You may also find it with the addition of cayenne
pepper.
You eat it with bread.
Both Ian Fleming and James Bond liked their potted
shrimp.
We can't get brown shrimp here but I did see some when
I was in France brought over by a friend of my sisters from Sark.
Here is the Guardian's recipe for perfect potted shrimp:
Juice of ¼ lemon
¼ tsp ground mace
¼ tsp white pepper
½ tsp anchovy paste or Gentleman's Relish
200g cooked and peeled brown shrimps
Cayenne pepper, to serve
1. Melt the butter in a pan over a gentle heat, and then allow to simmer until you spot the first dark flecks – watch it carefully, or it will burn. Strain through some butter muslin, or two sheets of kitchen roll, into a jug.
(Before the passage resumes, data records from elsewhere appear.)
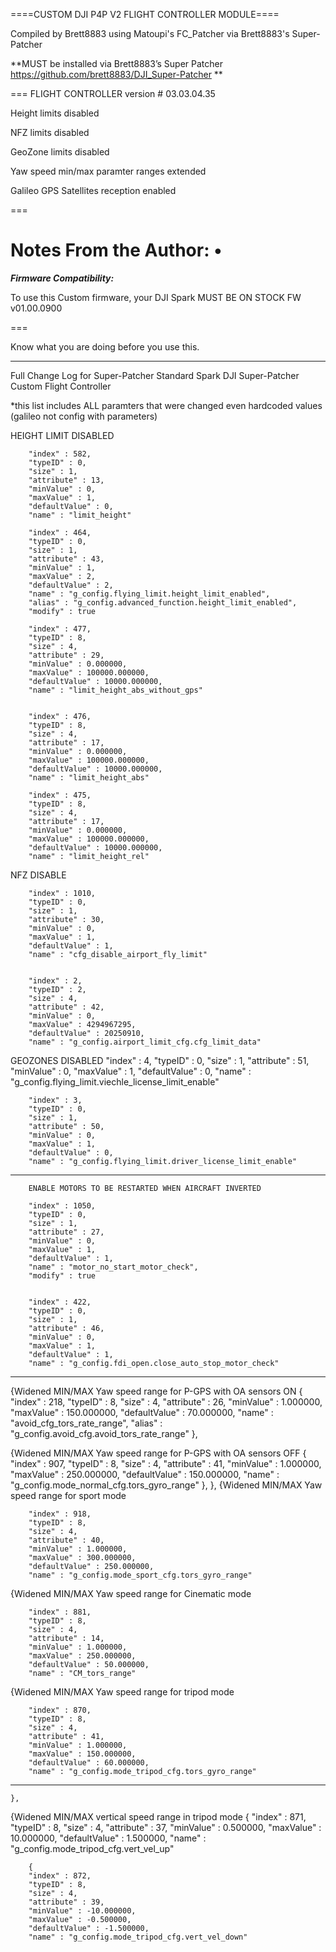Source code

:====CUSTOM DJI P4P V2 FLIGHT CONTROLLER MODULE====

Compiled by Brett8883 using Matoupi's FC_Patcher via Brett8883's Super-Patcher

**MUST be installed via Brett8883’s Super Patcher https://github.com/brett8883/DJI_Super-Patcher **

===
FLIGHT CONTROLLER version # 03.03.04.35

Height limits disabled 

NFZ limits disabled 

GeoZone limits disabled 

Yaw speed min/max paramter ranges extended 

Galileo GPS Satellites reception enabled




===

Notes From the Author:
• 
===

***Firmware Compatibility:***

To use this Custom firmware, your DJI Spark MUST BE ON STOCK FW v01.00.0900

===

Know what you are doing before you use this.
********************************************************************************************

Full Change Log for Super-Patcher Standard Spark DJI Super-Patcher Custom Flight Controller

*this list includes ALL paramters that were changed even hardcoded values (galileo not config with parameters)

HEIGHT LIMIT DISABLED

		"index" : 582,
		"typeID" : 0,
		"size" : 1,
		"attribute" : 13,
		"minValue" : 0,
		"maxValue" : 1,
		"defaultValue" : 0,
		"name" : "limit_height"

		"index" : 464,
		"typeID" : 0,
		"size" : 1,
		"attribute" : 43,
		"minValue" : 1,
		"maxValue" : 2,
		"defaultValue" : 2,
		"name" : "g_config.flying_limit.height_limit_enabled",
		"alias" : "g_config.advanced_function.height_limit_enabled",
		"modify" : true
	
		"index" : 477,
		"typeID" : 8,
		"size" : 4,
		"attribute" : 29,
		"minValue" : 0.000000,
		"maxValue" : 100000.000000,
		"defaultValue" : 10000.000000,
		"name" : "limit_height_abs_without_gps"
	

		"index" : 476,
		"typeID" : 8,
		"size" : 4,
		"attribute" : 17,
		"minValue" : 0.000000,
		"maxValue" : 100000.000000,
		"defaultValue" : 10000.000000,
		"name" : "limit_height_abs"
	
		"index" : 475,
		"typeID" : 8,
		"size" : 4,
		"attribute" : 17,
		"minValue" : 0.000000,
		"maxValue" : 100000.000000,
		"defaultValue" : 10000.000000,
		"name" : "limit_height_rel"
	
NFZ DISABLE

		"index" : 1010,
		"typeID" : 0,
		"size" : 1,
		"attribute" : 30,
		"minValue" : 0,
		"maxValue" : 1,
		"defaultValue" : 1,
		"name" : "cfg_disable_airport_fly_limit"
		

		"index" : 2,
		"typeID" : 2,
		"size" : 4,
		"attribute" : 42,
		"minValue" : 0,
		"maxValue" : 4294967295,
		"defaultValue" : 20250910,
		"name" : "g_config.airport_limit_cfg.cfg_limit_data"

GEOZONES DISABLED
		"index" : 4,
		"typeID" : 0,
		"size" : 1,
		"attribute" : 51,
		"minValue" : 0,
		"maxValue" : 1,
		"defaultValue" : 0,
		"name" : "g_config.flying_limit.viechle_license_limit_enable"

		"index" : 3,
		"typeID" : 0,
		"size" : 1,
		"attribute" : 50,
		"minValue" : 0,
		"maxValue" : 1,
		"defaultValue" : 0,
		"name" : "g_config.flying_limit.driver_license_limit_enable"
		
*********************************************************************************************************		
		ENABLE MOTORS TO BE RESTARTED WHEN AIRCRAFT INVERTED
		
		"index" : 1050,
		"typeID" : 0,
		"size" : 1,
		"attribute" : 27,
		"minValue" : 0,
		"maxValue" : 1,
		"defaultValue" : 1,
		"name" : "motor_no_start_motor_check",
		"modify" : true


		"index" : 422,
		"typeID" : 0,
		"size" : 1,
		"attribute" : 46,
		"minValue" : 0,
		"maxValue" : 1,
		"defaultValue" : 1,
		"name" : "g_config.fdi_open.close_auto_stop_motor_check"
*********************************************************************************************************	

{Widened MIN/MAX Yaw speed range for P-GPS with OA sensors ON
	{
		"index" : 218,
		"typeID" : 8,
		"size" : 4,
		"attribute" : 26,
		"minValue" : 1.000000,
		"maxValue" : 150.000000,
		"defaultValue" : 70.000000,
		"name" : "avoid_cfg_tors_rate_range",
		"alias" : "g_config.avoid_cfg.avoid_tors_rate_range"
	},

{Widened MIN/MAX Yaw speed range for P-GPS with OA sensors OFF
	{
		"index" : 907,
		"typeID" : 8,
		"size" : 4,
		"attribute" : 41,
		"minValue" : 1.000000,
		"maxValue" : 250.000000,
		"defaultValue" : 150.000000,
		"name" : "g_config.mode_normal_cfg.tors_gyro_range"
	},
	},
{Widened MIN/MAX Yaw speed range for sport mode

		"index" : 918,
		"typeID" : 8,
		"size" : 4,
		"attribute" : 40,
		"minValue" : 1.000000,
		"maxValue" : 300.000000,
		"defaultValue" : 250.000000,
		"name" : "g_config.mode_sport_cfg.tors_gyro_range"
		
{Widened MIN/MAX Yaw speed range for Cinematic mode
	
		"index" : 881,
		"typeID" : 8,
		"size" : 4,
		"attribute" : 14,
		"minValue" : 1.000000,
		"maxValue" : 250.000000,
		"defaultValue" : 50.000000,
		"name" : "CM_tors_range"
	
{Widened MIN/MAX Yaw speed range for tripod mode

		"index" : 870,
		"typeID" : 8,
		"size" : 4,
		"attribute" : 41,
		"minValue" : 1.000000,
		"maxValue" : 150.000000,
		"defaultValue" : 60.000000,
		"name" : "g_config.mode_tripod_cfg.tors_gyro_range"
		
***************************************************	
	},
{Widened MIN/MAX vertical speed range in tripod mode 
		{
		"index" : 871,
		"typeID" : 8,
		"size" : 4,
		"attribute" : 37,
		"minValue" : 0.500000,
		"maxValue" : 10.000000,
		"defaultValue" : 1.500000,
		"name" : "g_config.mode_tripod_cfg.vert_vel_up"
	
		{
		"index" : 872,
		"typeID" : 8,
		"size" : 4,
		"attribute" : 39,
		"minValue" : -10.000000,
		"maxValue" : -0.500000,
		"defaultValue" : -1.500000,
		"name" : "g_config.mode_tripod_cfg.vert_vel_down"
2. Wipe out the pan, and pour in two-thirds of the butter. Add the lemon juice, mace, pepper, anchovy essence and a pinch of salt and simmer very gently for five minutes, then take off the heat and allow to cool but not set. Divide the shrimps between 4 ramekins, pressing them in tightly.
3. When just warm, but still liquid, divide the spiced butter between the ramekins and put in the fridge to set. Once solid, pour over the remainder of the clarified butter and return to the fridge to set.
4. Serve with a sprinkle of cayenne pepper and a lot of hot toast.